| Exercise description |
Before you return the entries below, strip out the pictures and keep all else exact.

Saved entries
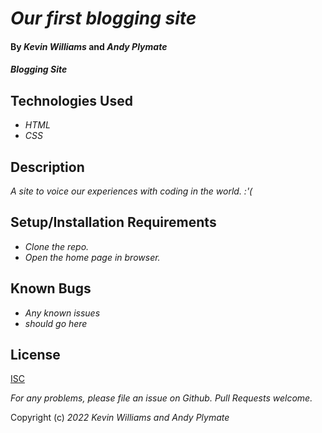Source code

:# _Our first blogging site_

#### By _**Kevin Williams**_ and _**Andy Plymate**_

#### _Blogging Site_

## Technologies Used

* _HTML_
* _CSS_

## Description

_A site to voice our experiences with coding in the world. :'(_

## Setup/Installation Requirements

* _Clone the repo._
* _Open the home page in browser._


## Known Bugs

* _Any known issues_
* _should go here_

## License

[ISC](https://opensource.org/licenses/ISC)

_For any problems, please file an issue on Github. Pull Requests welcome._

Copyright (c) _2022_ _Kevin Williams and Andy Plymate_
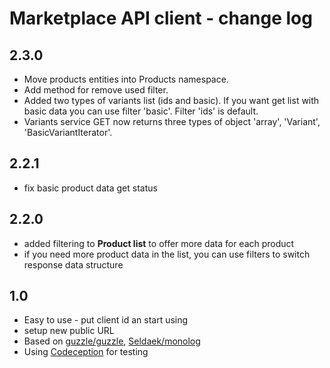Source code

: # Marketplace API client - change log
## 2.3.0
- Move products entities into Products namespace.
- Add method for remove used filter.
- Added two types of variants list (ids and basic). If you want get list with basic data you can use filter 'basic'. Filter 'ids' is default.
- Variants service GET now returns three types of object 'array', 'Variant', 'BasicVariantIterator'.

## 2.2.1
- fix basic product data get status

## 2.2.0
- added filtering to **Product list** to offer more data for each product
- if you need more product data in the list, you can use filters to switch response data structure

## 1.0
- Easy to use - put client id an start using
- setup new public URL
- Based on [guzzle/guzzle](https://github.com/guzzle/guzzle), [Seldaek/monolog](https://github.com/Seldaek/monolog)
- Using [Codeception](https://github.com/Codeception/Codeception) for testing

| Written solution |
Source code

:# _Our first blogging site_

#### By _**Kevin Williams**_ and _**Andy Plymate**_

#### _Blogging Site_

## Technologies Used

* _HTML_
* _CSS_

## Description

_A site to voice our experiences with coding in the world. :'(_

## Setup/Installation Requirements

* _Clone the repo._
* _Open the home page in browser._


## Known Bugs

* _Any known issues_
* _should go here_

## License

[ISC](https://opensource.org/licenses/ISC)

_For any problems, please file an issue on Github. Pull Requests welcome._

Copyright (c) _2022_ _Kevin Williams and Andy Plymate_
Source code

: # Marketplace API client - change log
## 2.3.0
- Move products entities into Products namespace.
- Add method for remove used filter.
- Added two types of variants list (ids and basic). If you want get list with basic data you can use filter 'basic'. Filter 'ids' is default.
- Variants service GET now returns three types of object 'array', 'Variant', 'BasicVariantIterator'.

## 2.2.1
- fix basic product data get status

## 2.2.0
- added filtering to **Product list** to offer more data for each product
- if you need more product data in the list, you can use filters to switch response data structure

## 1.0
- Easy to use - put client id an start using
- setup new public URL
- Based on [guzzle/guzzle](https://github.com/guzzle/guzzle), [Seldaek/monolog](https://github.com/Seldaek/monolog)
- Using [Codeception](https://github.com/Codeception/Codeception) for testing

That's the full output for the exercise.